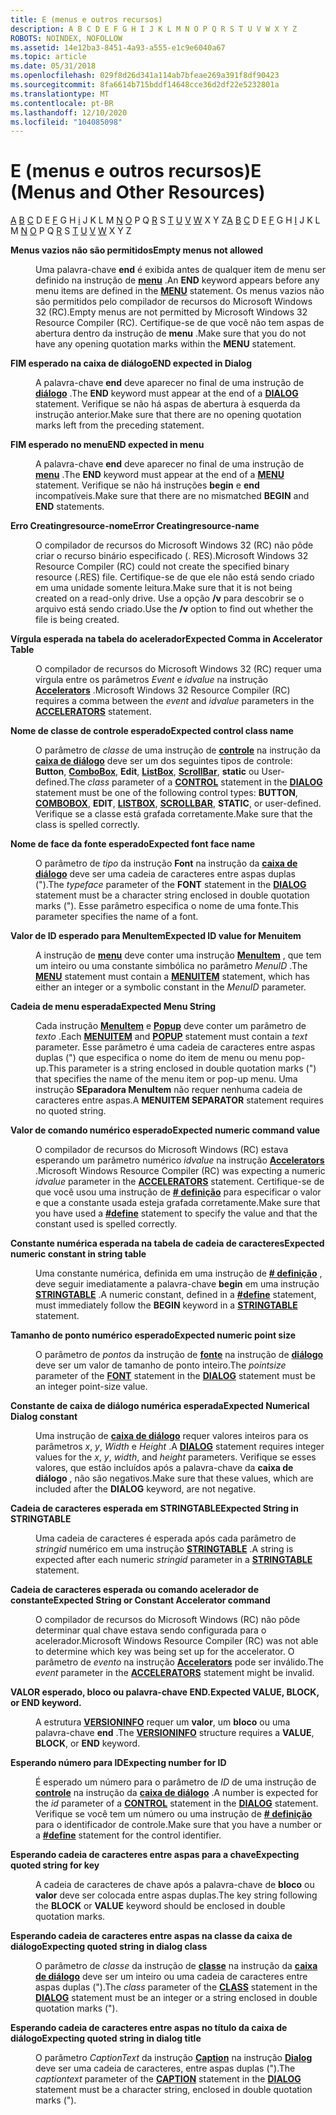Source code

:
 ```yaml
---
title: E (menus e outros recursos)
description: A B C D E F G H I J K L M N O P Q R S T U V W X Y Z
ROBOTS: NOINDEX, NOFOLLOW
ms.assetid: 14e12ba3-8451-4a93-a555-e1c9e6040a67
ms.topic: article
ms.date: 05/31/2018
ms.openlocfilehash: 029f8d26d341a114ab7bfeae269a391f8df90423
ms.sourcegitcommit: 8fa6614b715bddf14648cce36d2df22e5232801a
ms.translationtype: MT
ms.contentlocale: pt-BR
ms.lasthandoff: 12/10/2020
ms.locfileid: "104085098"
---
```

# <a name="e-menus-and-other-resources"></a><span data-ttu-id="5f1ac-103">E (menus e outros recursos)</span><span class="sxs-lookup"><span data-stu-id="5f1ac-103">E (Menus and Other Resources)</span></span>

<span data-ttu-id="5f1ac-104">[A](a.md) [B](b.md) [C](c.md) D E [F](f.md) G H [i](i.md) J K L M [N](n.md) [O](o.md) P Q [R](r.md) S [T](t.md) [U](u.md) [V](v.md) [W](w.md) X Y Z</span><span class="sxs-lookup"><span data-stu-id="5f1ac-104">[A](a.md) [B](b.md) [C](c.md) D E [F](f.md) G H [I](i.md) J K L M [N](n.md) [O](o.md) P Q [R](r.md) S [T](t.md) [U](u.md) [V](v.md) [W](w.md) X Y Z</span></span>

<dl> <dt>

<span data-ttu-id="5f1ac-105"><span id="tools.e_1_gly"></span><span id="TOOLS.E_1_GLY"></span>**Menus vazios não são permitidos**</span><span class="sxs-lookup"><span data-stu-id="5f1ac-105"><span id="tools.e_1_gly"></span><span id="TOOLS.E_1_GLY"></span>**Empty menus not allowed**</span></span>
</dt> <dd>

<span data-ttu-id="5f1ac-106">Uma palavra-chave **end** é exibida antes de qualquer item de menu ser definido na instrução de [**menu**](menu-resource.md) .</span><span class="sxs-lookup"><span data-stu-id="5f1ac-106">An **END** keyword appears before any menu items are defined in the [**MENU**](menu-resource.md) statement.</span></span> <span data-ttu-id="5f1ac-107">Os menus vazios não são permitidos pelo compilador de recursos do Microsoft Windows 32 (RC).</span><span class="sxs-lookup"><span data-stu-id="5f1ac-107">Empty menus are not permitted by Microsoft Windows 32 Resource Compiler (RC).</span></span> <span data-ttu-id="5f1ac-108">Certifique-se de que você não tem aspas de abertura dentro da instrução de **menu** .</span><span class="sxs-lookup"><span data-stu-id="5f1ac-108">Make sure that you do not have any opening quotation marks within the **MENU** statement.</span></span>

</dd> <dt>

<span data-ttu-id="5f1ac-109"><span id="tools.e_2_gly"></span><span id="TOOLS.E_2_GLY"></span>**FIM esperado na caixa de diálogo**</span><span class="sxs-lookup"><span data-stu-id="5f1ac-109"><span id="tools.e_2_gly"></span><span id="TOOLS.E_2_GLY"></span>**END expected in Dialog**</span></span>
</dt> <dd>

<span data-ttu-id="5f1ac-110">A palavra-chave **end** deve aparecer no final de uma instrução de [**diálogo**](dialog-resource.md) .</span><span class="sxs-lookup"><span data-stu-id="5f1ac-110">The **END** keyword must appear at the end of a [**DIALOG**](dialog-resource.md) statement.</span></span> <span data-ttu-id="5f1ac-111">Verifique se não há aspas de abertura à esquerda da instrução anterior.</span><span class="sxs-lookup"><span data-stu-id="5f1ac-111">Make sure that there are no opening quotation marks left from the preceding statement.</span></span>

</dd> <dt>

<span data-ttu-id="5f1ac-112"><span id="tools.e_3_gly"></span><span id="TOOLS.E_3_GLY"></span>**FIM esperado no menu**</span><span class="sxs-lookup"><span data-stu-id="5f1ac-112"><span id="tools.e_3_gly"></span><span id="TOOLS.E_3_GLY"></span>**END expected in menu**</span></span>
</dt> <dd>

<span data-ttu-id="5f1ac-113">A palavra-chave **end** deve aparecer no final de uma instrução de [**menu**](menu-resource.md) .</span><span class="sxs-lookup"><span data-stu-id="5f1ac-113">The **END** keyword must appear at the end of a [**MENU**](menu-resource.md) statement.</span></span> <span data-ttu-id="5f1ac-114">Verifique se não há instruções **begin** e **end** incompatíveis.</span><span class="sxs-lookup"><span data-stu-id="5f1ac-114">Make sure that there are no mismatched **BEGIN** and **END** statements.</span></span>

</dd> <dt>

<span data-ttu-id="5f1ac-115"><span id="tools.e_4_gly"></span><span id="TOOLS.E_4_GLY"></span>**Erro Creatingresource-nome**</span><span class="sxs-lookup"><span data-stu-id="5f1ac-115"><span id="tools.e_4_gly"></span><span id="TOOLS.E_4_GLY"></span>**Error Creatingresource-name**</span></span>
</dt> <dd>

<span data-ttu-id="5f1ac-116">O compilador de recursos do Microsoft Windows 32 (RC) não pôde criar o recurso binário especificado (. RES).</span><span class="sxs-lookup"><span data-stu-id="5f1ac-116">Microsoft Windows 32 Resource Compiler (RC) could not create the specified binary resource (.RES) file.</span></span> <span data-ttu-id="5f1ac-117">Certifique-se de que ele não está sendo criado em uma unidade somente leitura.</span><span class="sxs-lookup"><span data-stu-id="5f1ac-117">Make sure that it is not being created on a read-only drive.</span></span> <span data-ttu-id="5f1ac-118">Use a opção **/v** para descobrir se o arquivo está sendo criado.</span><span class="sxs-lookup"><span data-stu-id="5f1ac-118">Use the **/v** option to find out whether the file is being created.</span></span>

</dd> <dt>

<span data-ttu-id="5f1ac-119"><span id="tools.e_5_gly"></span><span id="TOOLS.E_5_GLY"></span>**Vírgula esperada na tabela do acelerador**</span><span class="sxs-lookup"><span data-stu-id="5f1ac-119"><span id="tools.e_5_gly"></span><span id="TOOLS.E_5_GLY"></span>**Expected Comma in Accelerator Table**</span></span>
</dt> <dd>

<span data-ttu-id="5f1ac-120">O compilador de recursos do Microsoft Windows 32 (RC) requer uma vírgula entre os parâmetros *Event* e *idvalue* na instrução [**Accelerators**](accelerators-resource.md) .</span><span class="sxs-lookup"><span data-stu-id="5f1ac-120">Microsoft Windows 32 Resource Compiler (RC) requires a comma between the *event* and *idvalue* parameters in the [**ACCELERATORS**](accelerators-resource.md) statement.</span></span>

</dd> <dt>

<span data-ttu-id="5f1ac-121"><span id="tools.e_6_gly"></span><span id="TOOLS.E_6_GLY"></span>**Nome de classe de controle esperado**</span><span class="sxs-lookup"><span data-stu-id="5f1ac-121"><span id="tools.e_6_gly"></span><span id="TOOLS.E_6_GLY"></span>**Expected control class name**</span></span>
</dt> <dd>

<span data-ttu-id="5f1ac-122">O parâmetro de *classe* de uma instrução de [**controle**](control-control.md) na instrução da [**caixa de diálogo**](dialog-resource.md) deve ser um dos seguintes tipos de controle: **Button**, [**ComboBox**](combobox-control.md), **Edit**, [**ListBox**](listbox-control.md), [**ScrollBar**](scrollbar-control.md), **static** ou User-defined.</span><span class="sxs-lookup"><span data-stu-id="5f1ac-122">The *class* parameter of a [**CONTROL**](control-control.md) statement in the [**DIALOG**](dialog-resource.md) statement must be one of the following control types: **BUTTON**, [**COMBOBOX**](combobox-control.md), **EDIT**, [**LISTBOX**](listbox-control.md), [**SCROLLBAR**](scrollbar-control.md), **STATIC**, or user-defined.</span></span> <span data-ttu-id="5f1ac-123">Verifique se a classe está grafada corretamente.</span><span class="sxs-lookup"><span data-stu-id="5f1ac-123">Make sure that the class is spelled correctly.</span></span>

</dd> <dt>

<span data-ttu-id="5f1ac-124"><span id="tools.e_7_gly"></span><span id="TOOLS.E_7_GLY"></span>**Nome de face da fonte esperado**</span><span class="sxs-lookup"><span data-stu-id="5f1ac-124"><span id="tools.e_7_gly"></span><span id="TOOLS.E_7_GLY"></span>**Expected font face name**</span></span>
</dt> <dd>

<span data-ttu-id="5f1ac-125">O parâmetro de *tipo* da instrução **Font** na instrução da [**caixa de diálogo**](dialog-resource.md) deve ser uma cadeia de caracteres entre aspas duplas (").</span><span class="sxs-lookup"><span data-stu-id="5f1ac-125">The *typeface* parameter of the **FONT** statement in the [**DIALOG**](dialog-resource.md) statement must be a character string enclosed in double quotation marks (").</span></span> <span data-ttu-id="5f1ac-126">Esse parâmetro especifica o nome de uma fonte.</span><span class="sxs-lookup"><span data-stu-id="5f1ac-126">This parameter specifies the name of a font.</span></span>

</dd> <dt>

<span data-ttu-id="5f1ac-127"><span id="tools.e_8_gly"></span><span id="TOOLS.E_8_GLY"></span>**Valor de ID esperado para MenuItem**</span><span class="sxs-lookup"><span data-stu-id="5f1ac-127"><span id="tools.e_8_gly"></span><span id="TOOLS.E_8_GLY"></span>**Expected ID value for Menuitem**</span></span>
</dt> <dd>

<span data-ttu-id="5f1ac-128">A instrução de [**menu**](menu-resource.md) deve conter uma instrução [**MenuItem**](menuitem-statement.md) , que tem um inteiro ou uma constante simbólica no parâmetro *MenuID* .</span><span class="sxs-lookup"><span data-stu-id="5f1ac-128">The [**MENU**](menu-resource.md) statement must contain a [**MENUITEM**](menuitem-statement.md) statement, which has either an integer or a symbolic constant in the *MenuID* parameter.</span></span>

</dd> <dt>

<span data-ttu-id="5f1ac-129"><span id="tools.e_9_gly"></span><span id="TOOLS.E_9_GLY"></span>**Cadeia de menu esperada**</span><span class="sxs-lookup"><span data-stu-id="5f1ac-129"><span id="tools.e_9_gly"></span><span id="TOOLS.E_9_GLY"></span>**Expected Menu String**</span></span>
</dt> <dd>

<span data-ttu-id="5f1ac-130">Cada instrução [**MenuItem**](menuitem-statement.md) e [**Popup**](popup-resource.md) deve conter um parâmetro de *texto* .</span><span class="sxs-lookup"><span data-stu-id="5f1ac-130">Each [**MENUITEM**](menuitem-statement.md) and [**POPUP**](popup-resource.md) statement must contain a *text* parameter.</span></span> <span data-ttu-id="5f1ac-131">Esse parâmetro é uma cadeia de caracteres entre aspas duplas (") que especifica o nome do item de menu ou menu pop-up.</span><span class="sxs-lookup"><span data-stu-id="5f1ac-131">This parameter is a string enclosed in double quotation marks (") that specifies the name of the menu item or pop-up menu.</span></span> <span data-ttu-id="5f1ac-132">Uma instrução **SEparadora MenuItem** não requer nenhuma cadeia de caracteres entre aspas.</span><span class="sxs-lookup"><span data-stu-id="5f1ac-132">A **MENUITEM SEPARATOR** statement requires no quoted string.</span></span>

</dd> <dt>

<span data-ttu-id="5f1ac-133"><span id="tools.e_10_gly"></span><span id="TOOLS.E_10_GLY"></span>**Valor de comando numérico esperado**</span><span class="sxs-lookup"><span data-stu-id="5f1ac-133"><span id="tools.e_10_gly"></span><span id="TOOLS.E_10_GLY"></span>**Expected numeric command value**</span></span>
</dt> <dd>

<span data-ttu-id="5f1ac-134">O compilador de recursos do Microsoft Windows (RC) estava esperando um parâmetro numérico *idvalue* na instrução [**Accelerators**](accelerators-resource.md) .</span><span class="sxs-lookup"><span data-stu-id="5f1ac-134">Microsoft Windows Resource Compiler (RC) was expecting a numeric *idvalue* parameter in the [**ACCELERATORS**](accelerators-resource.md) statement.</span></span> <span data-ttu-id="5f1ac-135">Certifique-se de que você usou uma instrução de [**\# definição**](-define.md) para especificar o valor e que a constante usada esteja grafada corretamente.</span><span class="sxs-lookup"><span data-stu-id="5f1ac-135">Make sure that you have used a [**\#define**](-define.md) statement to specify the value and that the constant used is spelled correctly.</span></span>

</dd> <dt>

<span data-ttu-id="5f1ac-136"><span id="tools.e_11_gly"></span><span id="TOOLS.E_11_GLY"></span>**Constante numérica esperada na tabela de cadeia de caracteres**</span><span class="sxs-lookup"><span data-stu-id="5f1ac-136"><span id="tools.e_11_gly"></span><span id="TOOLS.E_11_GLY"></span>**Expected numeric constant in string table**</span></span>
</dt> <dd>

<span data-ttu-id="5f1ac-137">Uma constante numérica, definida em uma instrução de [**\# definição**](-define.md) , deve seguir imediatamente a palavra-chave **begin** em uma instrução [**STRINGTABLE**](stringtable-resource.md) .</span><span class="sxs-lookup"><span data-stu-id="5f1ac-137">A numeric constant, defined in a [**\#define**](-define.md) statement, must immediately follow the **BEGIN** keyword in a [**STRINGTABLE**](stringtable-resource.md) statement.</span></span>

</dd> <dt>

<span data-ttu-id="5f1ac-138"><span id="tools.e_12_gly"></span><span id="TOOLS.E_12_GLY"></span>**Tamanho de ponto numérico esperado**</span><span class="sxs-lookup"><span data-stu-id="5f1ac-138"><span id="tools.e_12_gly"></span><span id="TOOLS.E_12_GLY"></span>**Expected numeric point size**</span></span>
</dt> <dd>

<span data-ttu-id="5f1ac-139">O parâmetro de *pontos* da instrução de [**fonte**](font-statement.md) na instrução de [**diálogo**](dialog-resource.md) deve ser um valor de tamanho de ponto inteiro.</span><span class="sxs-lookup"><span data-stu-id="5f1ac-139">The *pointsize* parameter of the [**FONT**](font-statement.md) statement in the [**DIALOG**](dialog-resource.md) statement must be an integer point-size value.</span></span>

</dd> <dt>

<span data-ttu-id="5f1ac-140"><span id="tools.e_13_gly"></span><span id="TOOLS.E_13_GLY"></span>**Constante de caixa de diálogo numérica esperada**</span><span class="sxs-lookup"><span data-stu-id="5f1ac-140"><span id="tools.e_13_gly"></span><span id="TOOLS.E_13_GLY"></span>**Expected Numerical Dialog constant**</span></span>
</dt> <dd>

<span data-ttu-id="5f1ac-141">Uma instrução de [**caixa de diálogo**](dialog-resource.md) requer valores inteiros para os parâmetros *x*, *y*, *Width* e *Height* .</span><span class="sxs-lookup"><span data-stu-id="5f1ac-141">A [**DIALOG**](dialog-resource.md) statement requires integer values for the *x*, *y*, *width*, and *height* parameters.</span></span> <span data-ttu-id="5f1ac-142">Verifique se esses valores, que estão incluídos após a palavra-chave da **caixa de diálogo** , não são negativos.</span><span class="sxs-lookup"><span data-stu-id="5f1ac-142">Make sure that these values, which are included after the **DIALOG** keyword, are not negative.</span></span>

</dd> <dt>

<span data-ttu-id="5f1ac-143"><span id="tools.e_14_gly"></span><span id="TOOLS.E_14_GLY"></span>**Cadeia de caracteres esperada em STRINGTABLE**</span><span class="sxs-lookup"><span data-stu-id="5f1ac-143"><span id="tools.e_14_gly"></span><span id="TOOLS.E_14_GLY"></span>**Expected String in STRINGTABLE**</span></span>
</dt> <dd>

<span data-ttu-id="5f1ac-144">Uma cadeia de caracteres é esperada após cada parâmetro de *stringid* numérico em uma instrução [**STRINGTABLE**](stringtable-resource.md) .</span><span class="sxs-lookup"><span data-stu-id="5f1ac-144">A string is expected after each numeric *stringid* parameter in a [**STRINGTABLE**](stringtable-resource.md) statement.</span></span>

</dd> <dt>

<span data-ttu-id="5f1ac-145"><span id="tools.e_15_gly"></span><span id="TOOLS.E_15_GLY"></span>**Cadeia de caracteres esperada ou comando acelerador de constante**</span><span class="sxs-lookup"><span data-stu-id="5f1ac-145"><span id="tools.e_15_gly"></span><span id="TOOLS.E_15_GLY"></span>**Expected String or Constant Accelerator command**</span></span>
</dt> <dd>

<span data-ttu-id="5f1ac-146">O compilador de recursos do Microsoft Windows (RC) não pôde determinar qual chave estava sendo configurada para o acelerador.</span><span class="sxs-lookup"><span data-stu-id="5f1ac-146">Microsoft Windows Resource Compiler (RC) was not able to determine which key was being set up for the accelerator.</span></span> <span data-ttu-id="5f1ac-147">O parâmetro de *evento* na instrução [**Accelerators**](accelerators-resource.md) pode ser inválido.</span><span class="sxs-lookup"><span data-stu-id="5f1ac-147">The *event* parameter in the [**ACCELERATORS**](accelerators-resource.md) statement might be invalid.</span></span>

</dd> <dt>

<span data-ttu-id="5f1ac-148"><span id="tools.e_16_gly"></span><span id="TOOLS.E_16_GLY"></span>**VALOR esperado, bloco ou palavra-chave END.**</span><span class="sxs-lookup"><span data-stu-id="5f1ac-148"><span id="tools.e_16_gly"></span><span id="TOOLS.E_16_GLY"></span>**Expected VALUE, BLOCK, or END keyword.**</span></span>
</dt> <dd>

<span data-ttu-id="5f1ac-149">A estrutura [**VERSIONINFO**](versioninfo-resource.md) requer um **valor**, um **bloco** ou uma palavra-chave **end** .</span><span class="sxs-lookup"><span data-stu-id="5f1ac-149">The [**VERSIONINFO**](versioninfo-resource.md) structure requires a **VALUE**, **BLOCK**, or **END** keyword.</span></span>

</dd> <dt>

<span data-ttu-id="5f1ac-150"><span id="tools.e_17_gly"></span><span id="TOOLS.E_17_GLY"></span>**Esperando número para ID**</span><span class="sxs-lookup"><span data-stu-id="5f1ac-150"><span id="tools.e_17_gly"></span><span id="TOOLS.E_17_GLY"></span>**Expecting number for ID**</span></span>
</dt> <dd>

<span data-ttu-id="5f1ac-151">É esperado um número para o parâmetro de *ID* de uma instrução de [**controle**](control-control.md) na instrução da [**caixa de diálogo**](dialog-resource.md) .</span><span class="sxs-lookup"><span data-stu-id="5f1ac-151">A number is expected for the *id* parameter of a [**CONTROL**](control-control.md) statement in the [**DIALOG**](dialog-resource.md) statement.</span></span> <span data-ttu-id="5f1ac-152">Verifique se você tem um número ou uma instrução de [**\# definição**](-define.md) para o identificador de controle.</span><span class="sxs-lookup"><span data-stu-id="5f1ac-152">Make sure that you have a number or a [**\#define**](-define.md) statement for the control identifier.</span></span>

</dd> <dt>

<span data-ttu-id="5f1ac-153"><span id="tools.e_18_gly"></span><span id="TOOLS.E_18_GLY"></span>**Esperando cadeia de caracteres entre aspas para a chave**</span><span class="sxs-lookup"><span data-stu-id="5f1ac-153"><span id="tools.e_18_gly"></span><span id="TOOLS.E_18_GLY"></span>**Expecting quoted string for key**</span></span>
</dt> <dd>

<span data-ttu-id="5f1ac-154">A cadeia de caracteres de chave após a palavra-chave de **bloco** ou **valor** deve ser colocada entre aspas duplas.</span><span class="sxs-lookup"><span data-stu-id="5f1ac-154">The key string following the **BLOCK** or **VALUE** keyword should be enclosed in double quotation marks.</span></span>

</dd> <dt>

<span data-ttu-id="5f1ac-155"><span id="tools.e_19_gly"></span><span id="TOOLS.E_19_GLY"></span>**Esperando cadeia de caracteres entre aspas na classe da caixa de diálogo**</span><span class="sxs-lookup"><span data-stu-id="5f1ac-155"><span id="tools.e_19_gly"></span><span id="TOOLS.E_19_GLY"></span>**Expecting quoted string in dialog class**</span></span>
</dt> <dd>

<span data-ttu-id="5f1ac-156">O parâmetro de *classe* da instrução de [**classe**](class-statement.md) na instrução da [**caixa de diálogo**](dialog-resource.md) deve ser um inteiro ou uma cadeia de caracteres entre aspas duplas (").</span><span class="sxs-lookup"><span data-stu-id="5f1ac-156">The *class* parameter of the [**CLASS**](class-statement.md) statement in the [**DIALOG**](dialog-resource.md) statement must be an integer or a string enclosed in double quotation marks (").</span></span>

</dd> <dt>

<span data-ttu-id="5f1ac-157"><span id="tools.e_20_gly"></span><span id="TOOLS.E_20_GLY"></span>**Esperando cadeia de caracteres entre aspas no título da caixa de diálogo**</span><span class="sxs-lookup"><span data-stu-id="5f1ac-157"><span id="tools.e_20_gly"></span><span id="TOOLS.E_20_GLY"></span>**Expecting quoted string in dialog title**</span></span>
</dt> <dd>

<span data-ttu-id="5f1ac-158">O parâmetro *CaptionText* da instrução [**Caption**](caption-statement.md) na instrução [**Dialog**](dialog-resource.md) deve ser uma cadeia de caracteres, entre aspas duplas (").</span><span class="sxs-lookup"><span data-stu-id="5f1ac-158">The *captiontext* parameter of the [**CAPTION**](caption-statement.md) statement in the [**DIALOG**](dialog-resource.md) statement must be a character string, enclosed in double quotation marks (").</span></span>

</dd> </dl>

____________________

§ Task brief: Every line holding the word "tabela" should be copied out of the material.

§ Answer for the task:
<span data-ttu-id="5f1ac-119"><span id="tools.e_5_gly"></span><span id="TOOLS.E_5_GLY"></span>**Vírgula esperada na tabela do acelerador**</span><span class="sxs-lookup"><span data-stu-id="5f1ac-119"><span id="tools.e_5_gly"></span><span id="TOOLS.E_5_GLY"></span>**Expected Comma in Accelerator Table**</span></span>
<span data-ttu-id="5f1ac-136"><span id="tools.e_11_gly"></span><span id="TOOLS.E_11_GLY"></span>**Constante numérica esperada na tabela de cadeia de caracteres**</span><span class="sxs-lookup"><span data-stu-id="5f1ac-136"><span id="tools.e_11_gly"></span><span id="TOOLS.E_11_GLY"></span>**Expected numeric constant in string table**</span></span>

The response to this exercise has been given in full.